Armillary Spheres and Sundials

A Sundial used at a focal point in the garden always gives such pleasure and none more than armillary sundials. They connect us with celestial movements, the summer and winter solstice, the passing of seasons and thus the cycle of growing.

A Sundial used at a focal point in the garden always gives such pleasure and none more than armillary sundials. They connect us with celestial movements, the summer and winter solstice, the passing of seasons and thus the cycle of growing.

They are not only functional timepieces, but also hand-made works of art that would grace any garden in both summer and winter. An armillary sundial underneath snowfall is one of our favorite garden views!

In researching the armillary, we came to realize that there is much debate as to whom or where it originated.  It has been attributed to Shang Heng, a Chinese astronomer in the Eastern Han Dynasty, Eratosthenes of Cyene, an Egyptian astronomer, Anaximander of Miletus, a Greek Philosopher, and Hipparchus, a Greek astronomer.  Even with all of this confusion about its origins one thing is agreed upon and that is its purpose.
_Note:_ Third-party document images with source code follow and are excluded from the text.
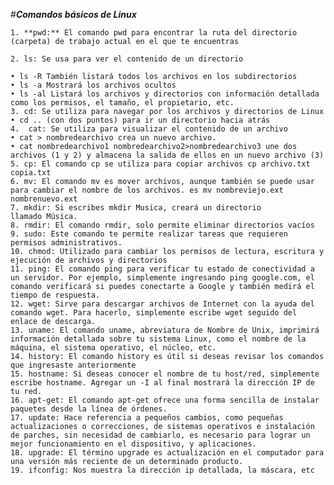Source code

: #***Comandos básicos de Linux***

    1. **pwd:** El comando pwd para encontrar la ruta del directorio (carpeta) de trabajo actual en el que te encuentras
    
    2. ls: Se usa para ver el contenido de un directorio
    
    • ls -R También listará todos los archivos en los subdirectorios
    • ls -a Mostrará los archivos ocultos
    • ls -al Listará los archivos y directorios con información detallada como los permisos, el tamaño, el propietario, etc.
    3. cd: Se utiliza para navegar por los archivos y directorios de Linux
    • cd .. (con dos puntos) para ir un directorio hacia atrás
    4.  cat: Se utiliza para visualizar el contenido de un archivo
    • cat > nombredearchivo crea un nuevo archivo.
    • cat nombredearchivo1 nombredearchivo2>nombredearchivo3 une dos archivos (1 y 2) y almacena la salida de ellos en un nuevo archivo (3)
    5. cp: El comando cp se utiliza para copiar archivos cp archivo.txt copia.txt
    6. mv: El comando mv es mover archivos, aunque también se puede usar para cambiar el nombre de los archivos. es mv nombreviejo.ext nombrenuevo.ext
    7. mkdir: Si escribes mkdir Musica, creará un directorio llamado Música.
    8. rmdir: El comando rmdir, solo permite eliminar directorios vacíos
    9. sudo: Este comando te permite realizar tareas que requieren permisos administrativos.
    10. chmod: Utilizado para cambiar los permisos de lectura, escritura y ejecución de archivos y directorios 
    11. ping: El comando ping para verificar tu estado de conectividad a un servidor. Por ejemplo, simplemente ingresando ping google.com, el comando verificará si puedes conectarte a Google y también medirá el tiempo de respuesta.
    12. wget: Sirve para descargar archivos de Internet con la ayuda del comando wget. Para hacerlo, simplemente escribe wget seguido del enlace de descarga.
    13. uname: El comando uname, abreviatura de Nombre de Unix, imprimirá información detallada sobre tu sistema Linux, como el nombre de la máquina, el sistema operativo, el núcleo, etc.
    14. history: El comando history es útil si deseas revisar los comandos que ingresaste anteriormente
    15. hostname: Si deseas conocer el nombre de tu host/red, simplemente escribe hostname. Agregar un -I al final mostrará la dirección IP de tu red.
    16. apt-get: El comando apt-get ofrece una forma sencilla de instalar paquetes desde la línea de órdenes.
    17. update: Hace referencia a pequeños cambios, como pequeñas actualizaciones o correcciones, de sistemas operativos e instalación de parches, sin necesidad de cambiarlo, es necesario para lograr un mejor funcionamiento en el dispositivo, y aplicaciones.
    18. upgrade: El término upgrade es actualización en el computador para una versión más reciente de un determinado producto.
    19. ifconfig: Nos muestra la dirección ip detallada, la máscara, etc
The Armillary sphere was originally created as a model of the universe.  It consisted of a series of metal rings joined together with a small globe in the center representing Earth.  The sphere (rings) was to represent the celestial bodies visible from Earth.  The movement of the rings was supposed to demonstrate how these bodies moved about the Earth, which stood at the center of the universe.

This, of course, was altered and updated as scientists and astronomers made new discoveries and better understood the universe and Earth’s place in it.   The armillary’s name actually comes from the Latin word ‘armilla’ for bracelet or ring.  The armillary was apparently not used as or rather transformed into a sundial until around the 17th century.

The contemporary sundial usually has three rings that form the sphere. These are supposed to represent, the Celestial Equator, the Meridian Circle, and the Horizontal Plane. The rod passing through the center, frequently depicted as an arrow, acts as the gnomon and casts the shadow over the hours on the lower band.

Gnomon in Greek means “the one that knows.” A horizontal sundial that uses a triangular gnomon to cast the Sun’s shadow is the most common design. The angle of the gnomon  needs to be aligned with the axis of the Earth’s rotation in order to be accurate in marking the time of day. Most horizontal sundials traditionally have a motto or epigram on them which adds to their delightful presence in a garden.

To set the dial to tell accurate time you must point the arrow or rod North at noon. Best done during Summer time.